There were a total of 14 Airmen who volunteered and worked in shifts throughout the month of June. The volunteers included 33rd AMXS crew chiefs, weapons troops, and specialists. The Airmen removed the original paint and cleaned the museum floors before repainting them from aqua green to the Air Force 118 Grey.


The volunteers had to move the current displays to prepare the floors for the new paint job. The Airmen used straps or rolling jacks to transport the exhibits. heavier items required the use of a forklift. For one exhibit, in particular, the Airmen had to work together and used an elevator to successfully transport the display to the second floor. 


“We moved displays such as bombs, missiles, benches, and an ejection seat to different parts of the museum,” said Senior Airman Crystal Romero, a support section Airman at the 33rd Aircraft Maintenance Squadron. 


In addition to the work on the floor, the 33rd AMXS sheet metal shop provided metalwork to help improve other aspects of the museum. This opportunity allowed Airmen to gain more experience in sheet metal operations during a time when there were limited sheet metal tasks. The volunteer work provided Airmen valuable hands-on training  and skill maintenance while they learned more about Air Force history.


“Being able to renovate a historical museum was a chance to attain a purposeful role and learn about history,” said Senior Airman Lee Rosendahl, a 33rd AMXS Airman. “We have a mission to accomplish here. However, it is important to branch out and apply ourselves to other missions in our community.”


In times like this, even more so than usual, a sense of camaraderie and support is vital. The Airmen of the 33rd AMXS provided their time and capabilities to contribute to the continued preservation of military history.

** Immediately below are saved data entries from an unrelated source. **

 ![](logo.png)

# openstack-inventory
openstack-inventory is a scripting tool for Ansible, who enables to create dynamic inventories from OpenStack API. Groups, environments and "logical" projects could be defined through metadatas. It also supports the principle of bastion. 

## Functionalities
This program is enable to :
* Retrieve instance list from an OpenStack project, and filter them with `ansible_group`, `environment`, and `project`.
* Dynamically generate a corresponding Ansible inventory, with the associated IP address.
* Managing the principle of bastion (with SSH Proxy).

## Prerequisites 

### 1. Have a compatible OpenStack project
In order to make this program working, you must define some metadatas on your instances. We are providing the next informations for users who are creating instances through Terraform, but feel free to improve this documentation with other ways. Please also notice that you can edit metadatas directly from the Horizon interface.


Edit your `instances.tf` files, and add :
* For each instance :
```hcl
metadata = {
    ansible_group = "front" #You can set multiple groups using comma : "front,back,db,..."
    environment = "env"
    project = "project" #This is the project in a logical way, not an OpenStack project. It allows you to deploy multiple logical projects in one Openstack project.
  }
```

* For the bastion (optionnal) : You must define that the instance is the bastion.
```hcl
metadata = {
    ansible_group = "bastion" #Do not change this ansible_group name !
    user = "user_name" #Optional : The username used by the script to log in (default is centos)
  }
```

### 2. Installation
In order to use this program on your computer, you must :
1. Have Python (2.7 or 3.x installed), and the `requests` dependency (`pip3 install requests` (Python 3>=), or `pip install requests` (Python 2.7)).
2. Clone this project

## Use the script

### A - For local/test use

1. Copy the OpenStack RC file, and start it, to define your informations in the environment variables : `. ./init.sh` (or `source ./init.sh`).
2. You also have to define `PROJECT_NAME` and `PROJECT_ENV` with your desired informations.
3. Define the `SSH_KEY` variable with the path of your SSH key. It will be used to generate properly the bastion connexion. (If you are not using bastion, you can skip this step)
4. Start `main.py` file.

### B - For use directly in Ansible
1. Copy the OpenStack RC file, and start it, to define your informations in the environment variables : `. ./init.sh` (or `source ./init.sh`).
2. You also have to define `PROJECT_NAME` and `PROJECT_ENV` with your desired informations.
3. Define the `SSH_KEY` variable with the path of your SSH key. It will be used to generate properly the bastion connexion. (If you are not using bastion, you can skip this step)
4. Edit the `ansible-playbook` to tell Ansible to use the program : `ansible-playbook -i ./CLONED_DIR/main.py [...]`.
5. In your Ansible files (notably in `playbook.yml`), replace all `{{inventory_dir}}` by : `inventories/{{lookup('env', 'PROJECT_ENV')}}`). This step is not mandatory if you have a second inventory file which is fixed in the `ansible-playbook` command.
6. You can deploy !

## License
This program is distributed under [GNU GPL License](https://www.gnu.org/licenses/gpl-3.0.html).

“The Air Force Armament Museum represents the long history and lineage of the Air Force, along with the men and women of the US Armed Forces,” said Warra. “I remember the awe I felt the first time I walked through one. You feel like you have traveled back in time, and you get a chance to relive the past. This is not only monumental in understanding our roots as Airmen; it gives us a sense of what they went through. It is a special feeling, one I would like to pass on to future generations.”